La ville de Londres est la seule de l’histoire à avoir accueilli trois fois les Jeux olympiques (1908, 1948, 2012). Des deux premiers Jeux dans la capitale anglaise, un seul site est encore utilisé aujourd’hui : le Herne Hill Velodrome. Véritable vestige du passé, le vélodrome nous plonge immédiatement cinquante ans en arrière. L’un des charmants petits secrets de Londres.

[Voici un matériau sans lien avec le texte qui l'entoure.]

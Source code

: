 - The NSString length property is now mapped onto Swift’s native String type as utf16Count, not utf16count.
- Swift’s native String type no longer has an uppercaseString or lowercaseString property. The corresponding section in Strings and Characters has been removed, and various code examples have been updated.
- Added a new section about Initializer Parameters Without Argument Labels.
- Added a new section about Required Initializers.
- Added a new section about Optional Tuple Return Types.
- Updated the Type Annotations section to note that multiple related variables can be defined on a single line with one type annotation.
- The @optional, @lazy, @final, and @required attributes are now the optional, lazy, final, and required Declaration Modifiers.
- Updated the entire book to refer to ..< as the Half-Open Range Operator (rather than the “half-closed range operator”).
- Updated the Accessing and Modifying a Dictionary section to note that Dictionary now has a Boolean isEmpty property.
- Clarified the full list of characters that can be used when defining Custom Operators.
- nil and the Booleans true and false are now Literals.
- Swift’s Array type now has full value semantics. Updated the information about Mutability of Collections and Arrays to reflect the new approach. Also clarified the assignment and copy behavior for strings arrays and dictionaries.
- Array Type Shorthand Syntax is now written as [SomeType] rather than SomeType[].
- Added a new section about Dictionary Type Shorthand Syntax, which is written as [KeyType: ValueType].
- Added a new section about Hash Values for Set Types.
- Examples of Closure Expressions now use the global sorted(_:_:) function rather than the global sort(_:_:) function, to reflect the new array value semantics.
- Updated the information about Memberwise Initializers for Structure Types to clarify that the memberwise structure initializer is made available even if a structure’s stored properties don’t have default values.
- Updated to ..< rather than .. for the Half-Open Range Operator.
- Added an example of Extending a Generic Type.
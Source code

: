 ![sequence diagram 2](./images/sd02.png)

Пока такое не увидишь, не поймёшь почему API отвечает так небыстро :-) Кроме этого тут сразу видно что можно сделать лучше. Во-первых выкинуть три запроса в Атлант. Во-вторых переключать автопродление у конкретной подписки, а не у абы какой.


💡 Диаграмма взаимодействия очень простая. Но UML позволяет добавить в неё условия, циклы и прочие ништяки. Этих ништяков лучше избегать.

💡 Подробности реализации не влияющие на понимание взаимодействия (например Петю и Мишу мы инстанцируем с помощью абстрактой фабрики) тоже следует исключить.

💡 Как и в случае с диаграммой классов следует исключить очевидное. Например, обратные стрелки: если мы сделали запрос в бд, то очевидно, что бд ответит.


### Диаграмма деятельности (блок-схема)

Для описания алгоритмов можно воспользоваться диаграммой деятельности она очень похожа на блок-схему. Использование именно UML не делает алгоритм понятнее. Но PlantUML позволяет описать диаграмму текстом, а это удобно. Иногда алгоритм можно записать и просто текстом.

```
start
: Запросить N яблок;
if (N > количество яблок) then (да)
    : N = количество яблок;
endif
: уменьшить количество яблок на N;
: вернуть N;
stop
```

Se rendre à Herne Hill, dans le quartier de Southwark, sur la rive-sud de Londres, n’est vraiment pas long, à partir du centre-ville londonien. Une dizaine de minutes en train de banlieue et on est arrivé. Après une petite marche, une allée nous indique le chemin pour le vélodrome. En plein quartier résidentiel, on retrouve alors la merveilleuse piste de cyclisme, la même où se sont déroulés les Jeux de 1948.
Sur la piste, lors de notre passage, des jeunes d’une dizaine d’années testaient les vélos pour la première fois. Malgré son âge avancé de 121 ans, le Herne Hill Velodrome est encore utilisé sept jours sur sept. Les cyclistes sont âgés de 8 à 70 ans.
« C’est la piste la plus rapide du Royaume-Uni, dit Iain Cook, un jeune employé de 22 ans. Chaque jour, il y a environ 100 personnes qui roulent sur la piste. » Parmi les athlètes à avoir déjà pédalé au vélodrome, on compte Bradley Wiggins, récent vainqueur du Tour de France. « Il a fait ses débuts ici à l’âge de 9 ans. »
Employés bénévoles
À travers les vieilles estrades de l’époque et le bâtiment principal complètement abandonné (« on prévoit en construire un nouveau »), la surface de la piste contraste grandement, elle qui a été entièrement refaite l’an dernier.
« Nous avons eu un don privé qui nous a grandement aidés », dit le jeune Londonien, qui travaille au vélodrome depuis six ans. Le coût des rénovations s’est élevé à 300 000 livres (près de 500 000 $).
Pour aider à la survie du vélodrome, chaque employé travaille maintenant de façon bénévole. Ils sont environ 200 à faire partie du club du Herne Hill Velodrome, et de 50 à 60 personnes différentes donnent un coup de main pour maintenir le site actif.
Ce qu’il reste de 1948
Sur le site du vélodrome, on peut remarquer certaines installations qui étaient là à l’époque des Jeux de 1948. « Il y en a ici et là, dit Iain. Les anciennes estrades y sont toujours. Et le compteur de tours est toujours le même. Il est là depuis 64 ans et nous l’utilisons tous les jours. Il fonctionne encore bien. »
À l’époque des Jeux, le vélodrome comprenait aussi une piste d’athlétisme, ce qui rendait le site plus large qu’aujourd’hui. Cette piste de course n’avait toutefois pas été utilisée pour les compétitions. Et même si le vélodrome existait à l’époque, il n’a pas accueilli les Jeux de 1908. « Je ne sais même pas s’il y avait eu une compétition de cyclisme sur piste », dit Iain.
Il n’a jamais été question de tenir les compétitions de cyclisme sur piste pour les Jeux de 2012 au Herne Hill Velodrome. « Lorsqu’il mouille, la piste devient très glissante. Et avec la météo britannique que l’on connaît, il ne faut pas prendre de chance », convient Iain. Aujourd’hui, pratiquement toutes les nouvelles pistes de cyclisme sont bâties à l’intérieur, ce qui confère au Herne Hill Velodrome son caractère encore plus unique et historique.